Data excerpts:
┌──
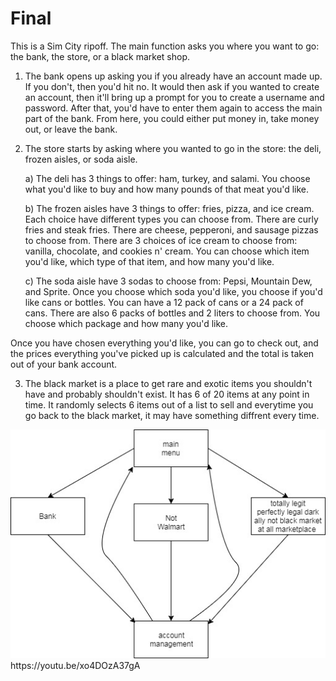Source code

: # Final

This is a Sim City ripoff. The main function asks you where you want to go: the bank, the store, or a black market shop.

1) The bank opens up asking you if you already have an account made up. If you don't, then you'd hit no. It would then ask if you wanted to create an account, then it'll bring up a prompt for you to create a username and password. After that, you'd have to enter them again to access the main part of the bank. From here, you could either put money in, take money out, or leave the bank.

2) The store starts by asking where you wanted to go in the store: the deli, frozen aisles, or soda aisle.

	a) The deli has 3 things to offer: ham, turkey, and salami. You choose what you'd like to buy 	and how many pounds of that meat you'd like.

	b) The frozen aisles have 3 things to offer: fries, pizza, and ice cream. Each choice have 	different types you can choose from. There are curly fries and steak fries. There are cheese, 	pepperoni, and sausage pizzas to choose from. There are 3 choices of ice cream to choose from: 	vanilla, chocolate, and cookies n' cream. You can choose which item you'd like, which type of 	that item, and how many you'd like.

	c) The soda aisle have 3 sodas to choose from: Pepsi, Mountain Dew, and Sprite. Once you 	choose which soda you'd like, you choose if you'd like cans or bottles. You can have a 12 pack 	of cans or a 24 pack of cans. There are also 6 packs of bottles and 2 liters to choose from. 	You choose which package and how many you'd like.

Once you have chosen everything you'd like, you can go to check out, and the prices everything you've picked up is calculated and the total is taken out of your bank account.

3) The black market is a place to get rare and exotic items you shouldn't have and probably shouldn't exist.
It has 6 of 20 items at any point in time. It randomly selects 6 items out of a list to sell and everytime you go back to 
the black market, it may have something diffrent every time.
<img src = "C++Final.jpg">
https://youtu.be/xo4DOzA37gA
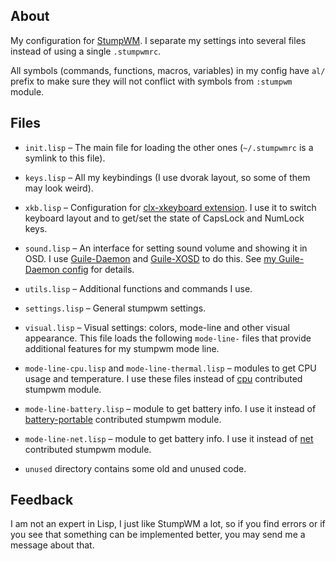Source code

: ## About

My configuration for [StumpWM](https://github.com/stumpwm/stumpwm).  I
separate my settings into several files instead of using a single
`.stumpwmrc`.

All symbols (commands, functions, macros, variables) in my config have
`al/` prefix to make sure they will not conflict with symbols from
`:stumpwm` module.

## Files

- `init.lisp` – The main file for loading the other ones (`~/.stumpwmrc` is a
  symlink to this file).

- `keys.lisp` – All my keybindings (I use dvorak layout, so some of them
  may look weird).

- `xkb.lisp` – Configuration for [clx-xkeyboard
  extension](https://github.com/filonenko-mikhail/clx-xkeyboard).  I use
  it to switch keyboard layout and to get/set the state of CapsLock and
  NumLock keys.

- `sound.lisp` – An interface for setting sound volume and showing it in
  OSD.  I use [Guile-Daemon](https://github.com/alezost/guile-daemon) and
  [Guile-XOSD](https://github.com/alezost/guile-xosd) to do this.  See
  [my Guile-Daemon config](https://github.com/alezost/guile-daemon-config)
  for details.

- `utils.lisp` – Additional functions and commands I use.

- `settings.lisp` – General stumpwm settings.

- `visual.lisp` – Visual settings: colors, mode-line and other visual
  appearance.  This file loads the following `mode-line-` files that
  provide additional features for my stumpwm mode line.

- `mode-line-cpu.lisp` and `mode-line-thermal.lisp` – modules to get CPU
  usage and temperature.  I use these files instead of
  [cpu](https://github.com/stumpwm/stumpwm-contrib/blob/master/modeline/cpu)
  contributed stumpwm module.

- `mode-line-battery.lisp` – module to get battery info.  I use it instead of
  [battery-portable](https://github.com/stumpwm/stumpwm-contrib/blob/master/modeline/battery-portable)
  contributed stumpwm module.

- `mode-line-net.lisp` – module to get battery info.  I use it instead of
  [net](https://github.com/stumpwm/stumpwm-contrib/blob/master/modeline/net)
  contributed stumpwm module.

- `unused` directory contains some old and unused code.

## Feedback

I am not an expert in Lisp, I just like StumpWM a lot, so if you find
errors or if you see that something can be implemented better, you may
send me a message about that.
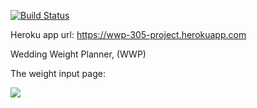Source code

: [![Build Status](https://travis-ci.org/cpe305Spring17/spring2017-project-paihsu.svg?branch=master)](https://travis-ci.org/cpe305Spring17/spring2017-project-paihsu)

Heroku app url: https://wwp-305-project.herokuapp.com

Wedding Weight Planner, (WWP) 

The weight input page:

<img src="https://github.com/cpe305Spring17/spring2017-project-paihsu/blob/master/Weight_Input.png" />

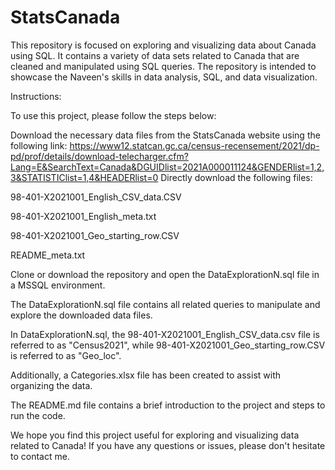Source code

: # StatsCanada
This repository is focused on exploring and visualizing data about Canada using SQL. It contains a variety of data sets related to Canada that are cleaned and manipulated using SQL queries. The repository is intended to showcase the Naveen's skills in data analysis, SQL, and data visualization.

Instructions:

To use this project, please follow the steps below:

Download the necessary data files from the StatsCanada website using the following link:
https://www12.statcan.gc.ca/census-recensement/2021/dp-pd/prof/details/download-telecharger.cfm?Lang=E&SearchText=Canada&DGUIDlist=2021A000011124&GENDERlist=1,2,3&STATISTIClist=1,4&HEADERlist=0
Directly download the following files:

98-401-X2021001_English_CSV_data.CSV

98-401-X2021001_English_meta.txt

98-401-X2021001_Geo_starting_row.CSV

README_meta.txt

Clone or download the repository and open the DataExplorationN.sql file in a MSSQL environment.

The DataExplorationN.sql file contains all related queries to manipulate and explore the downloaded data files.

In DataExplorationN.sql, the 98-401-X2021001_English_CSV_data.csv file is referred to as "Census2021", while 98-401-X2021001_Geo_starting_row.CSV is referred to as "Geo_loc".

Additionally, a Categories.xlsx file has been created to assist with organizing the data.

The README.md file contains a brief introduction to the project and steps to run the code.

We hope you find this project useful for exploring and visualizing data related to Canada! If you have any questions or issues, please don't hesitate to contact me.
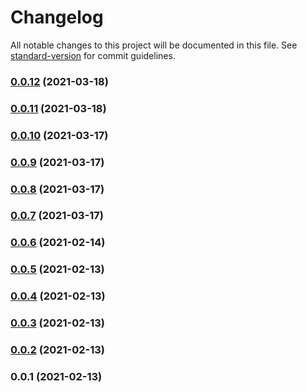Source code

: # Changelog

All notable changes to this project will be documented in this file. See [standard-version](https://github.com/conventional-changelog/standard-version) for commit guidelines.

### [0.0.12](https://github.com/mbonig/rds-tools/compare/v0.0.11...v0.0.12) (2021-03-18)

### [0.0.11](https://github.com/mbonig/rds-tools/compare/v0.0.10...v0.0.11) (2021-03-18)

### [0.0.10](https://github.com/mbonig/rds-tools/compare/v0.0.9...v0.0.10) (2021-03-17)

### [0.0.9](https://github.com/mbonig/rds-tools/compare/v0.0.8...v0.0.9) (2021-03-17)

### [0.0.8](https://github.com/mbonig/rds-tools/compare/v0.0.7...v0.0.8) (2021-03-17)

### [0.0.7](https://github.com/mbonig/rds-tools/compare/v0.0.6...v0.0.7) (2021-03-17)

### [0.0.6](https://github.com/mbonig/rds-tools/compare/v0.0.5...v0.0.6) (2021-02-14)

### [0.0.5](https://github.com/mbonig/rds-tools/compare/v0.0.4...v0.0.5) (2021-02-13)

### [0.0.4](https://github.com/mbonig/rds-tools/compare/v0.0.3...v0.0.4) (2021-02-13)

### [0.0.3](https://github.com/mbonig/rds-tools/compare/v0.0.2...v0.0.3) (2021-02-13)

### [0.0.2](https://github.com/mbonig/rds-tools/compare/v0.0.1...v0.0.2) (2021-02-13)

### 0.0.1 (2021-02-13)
└──
● TASK PROMPT: In your copy, omit the pictures and restate every line of the data word for word.

● COMPLETED EXERCISE:
Source code

: # Final

This is a Sim City ripoff. The main function asks you where you want to go: the bank, the store, or a black market shop.

1) The bank opens up asking you if you already have an account made up. If you don't, then you'd hit no. It would then ask if you wanted to create an account, then it'll bring up a prompt for you to create a username and password. After that, you'd have to enter them again to access the main part of the bank. From here, you could either put money in, take money out, or leave the bank.

2) The store starts by asking where you wanted to go in the store: the deli, frozen aisles, or soda aisle.

	a) The deli has 3 things to offer: ham, turkey, and salami. You choose what you'd like to buy 	and how many pounds of that meat you'd like.

	b) The frozen aisles have 3 things to offer: fries, pizza, and ice cream. Each choice have 	different types you can choose from. There are curly fries and steak fries. There are cheese, 	pepperoni, and sausage pizzas to choose from. There are 3 choices of ice cream to choose from: 	vanilla, chocolate, and cookies n' cream. You can choose which item you'd like, which type of 	that item, and how many you'd like.

	c) The soda aisle have 3 sodas to choose from: Pepsi, Mountain Dew, and Sprite. Once you 	choose which soda you'd like, you choose if you'd like cans or bottles. You can have a 12 pack 	of cans or a 24 pack of cans. There are also 6 packs of bottles and 2 liters to choose from. 	You choose which package and how many you'd like.

Once you have chosen everything you'd like, you can go to check out, and the prices everything you've picked up is calculated and the total is taken out of your bank account.

3) The black market is a place to get rare and exotic items you shouldn't have and probably shouldn't exist.
It has 6 of 20 items at any point in time. It randomly selects 6 items out of a list to sell and everytime you go back to 
the black market, it may have something diffrent every time.
<img src = "C++Final.jpg">
https://youtu.be/xo4DOzA37gA
Source code

: ## About

My configuration for [StumpWM](https://github.com/stumpwm/stumpwm).  I
separate my settings into several files instead of using a single
`.stumpwmrc`.

All symbols (commands, functions, macros, variables) in my config have
`al/` prefix to make sure they will not conflict with symbols from
`:stumpwm` module.

## Files

- `init.lisp` – The main file for loading the other ones (`~/.stumpwmrc` is a
  symlink to this file).

- `keys.lisp` – All my keybindings (I use dvorak layout, so some of them
  may look weird).

- `xkb.lisp` – Configuration for [clx-xkeyboard
  extension](https://github.com/filonenko-mikhail/clx-xkeyboard).  I use
  it to switch keyboard layout and to get/set the state of CapsLock and
  NumLock keys.

- `sound.lisp` – An interface for setting sound volume and showing it in
  OSD.  I use [Guile-Daemon](https://github.com/alezost/guile-daemon) and
  [Guile-XOSD](https://github.com/alezost/guile-xosd) to do this.  See
  [my Guile-Daemon config](https://github.com/alezost/guile-daemon-config)
  for details.

- `utils.lisp` – Additional functions and commands I use.

- `settings.lisp` – General stumpwm settings.

- `visual.lisp` – Visual settings: colors, mode-line and other visual
  appearance.  This file loads the following `mode-line-` files that
  provide additional features for my stumpwm mode line.

- `mode-line-cpu.lisp` and `mode-line-thermal.lisp` – modules to get CPU
  usage and temperature.  I use these files instead of
  [cpu](https://github.com/stumpwm/stumpwm-contrib/blob/master/modeline/cpu)
  contributed stumpwm module.

- `mode-line-battery.lisp` – module to get battery info.  I use it instead of
  [battery-portable](https://github.com/stumpwm/stumpwm-contrib/blob/master/modeline/battery-portable)
  contributed stumpwm module.

- `mode-line-net.lisp` – module to get battery info.  I use it instead of
  [net](https://github.com/stumpwm/stumpwm-contrib/blob/master/modeline/net)
  contributed stumpwm module.

- `unused` directory contains some old and unused code.

## Feedback

I am not an expert in Lisp, I just like StumpWM a lot, so if you find
errors or if you see that something can be implemented better, you may
send me a message about that.
Source code

: [![Build Status](https://travis-ci.org/cpe305Spring17/spring2017-project-paihsu.svg?branch=master)](https://travis-ci.org/cpe305Spring17/spring2017-project-paihsu)

Heroku app url: https://wwp-305-project.herokuapp.com

Wedding Weight Planner, (WWP) 

The weight input page:

<img src="https://github.com/cpe305Spring17/spring2017-project-paihsu/blob/master/Weight_Input.png" />

Source code

: # StatsCanada
This repository is focused on exploring and visualizing data about Canada using SQL. It contains a variety of data sets related to Canada that are cleaned and manipulated using SQL queries. The repository is intended to showcase the Naveen's skills in data analysis, SQL, and data visualization.

Instructions:

To use this project, please follow the steps below:

Download the necessary data files from the StatsCanada website using the following link:
https://www12.statcan.gc.ca/census-recensement/2021/dp-pd/prof/details/download-telecharger.cfm?Lang=E&SearchText=Canada&DGUIDlist=2021A000011124&GENDERlist=1,2,3&STATISTIClist=1,4&HEADERlist=0
Directly download the following files:

98-401-X2021001_English_CSV_data.CSV

98-401-X2021001_English_meta.txt

98-401-X2021001_Geo_starting_row.CSV

README_meta.txt

Clone or download the repository and open the DataExplorationN.sql file in a MSSQL environment.

The DataExplorationN.sql file contains all related queries to manipulate and explore the downloaded data files.

In DataExplorationN.sql, the 98-401-X2021001_English_CSV_data.csv file is referred to as "Census2021", while 98-401-X2021001_Geo_starting_row.CSV is referred to as "Geo_loc".

Additionally, a Categories.xlsx file has been created to assist with organizing the data.

The README.md file contains a brief introduction to the project and steps to run the code.

We hope you find this project useful for exploring and visualizing data related to Canada! If you have any questions or issues, please don't hesitate to contact me.
Source code

: # Changelog

All notable changes to this project will be documented in this file. See [standard-version](https://github.com/conventional-changelog/standard-version) for commit guidelines.

### [0.0.12](https://github.com/mbonig/rds-tools/compare/v0.0.11...v0.0.12) (2021-03-18)

### [0.0.11](https://github.com/mbonig/rds-tools/compare/v0.0.10...v0.0.11) (2021-03-18)

### [0.0.10](https://github.com/mbonig/rds-tools/compare/v0.0.9...v0.0.10) (2021-03-17)

### [0.0.9](https://github.com/mbonig/rds-tools/compare/v0.0.8...v0.0.9) (2021-03-17)

### [0.0.8](https://github.com/mbonig/rds-tools/compare/v0.0.7...v0.0.8) (2021-03-17)

### [0.0.7](https://github.com/mbonig/rds-tools/compare/v0.0.6...v0.0.7) (2021-03-17)

### [0.0.6](https://github.com/mbonig/rds-tools/compare/v0.0.5...v0.0.6) (2021-02-14)

### [0.0.5](https://github.com/mbonig/rds-tools/compare/v0.0.4...v0.0.5) (2021-02-13)

### [0.0.4](https://github.com/mbonig/rds-tools/compare/v0.0.3...v0.0.4) (2021-02-13)

### [0.0.3](https://github.com/mbonig/rds-tools/compare/v0.0.2...v0.0.3) (2021-02-13)

### [0.0.2](https://github.com/mbonig/rds-tools/compare/v0.0.1...v0.0.2) (2021-02-13)

### 0.0.1 (2021-02-13)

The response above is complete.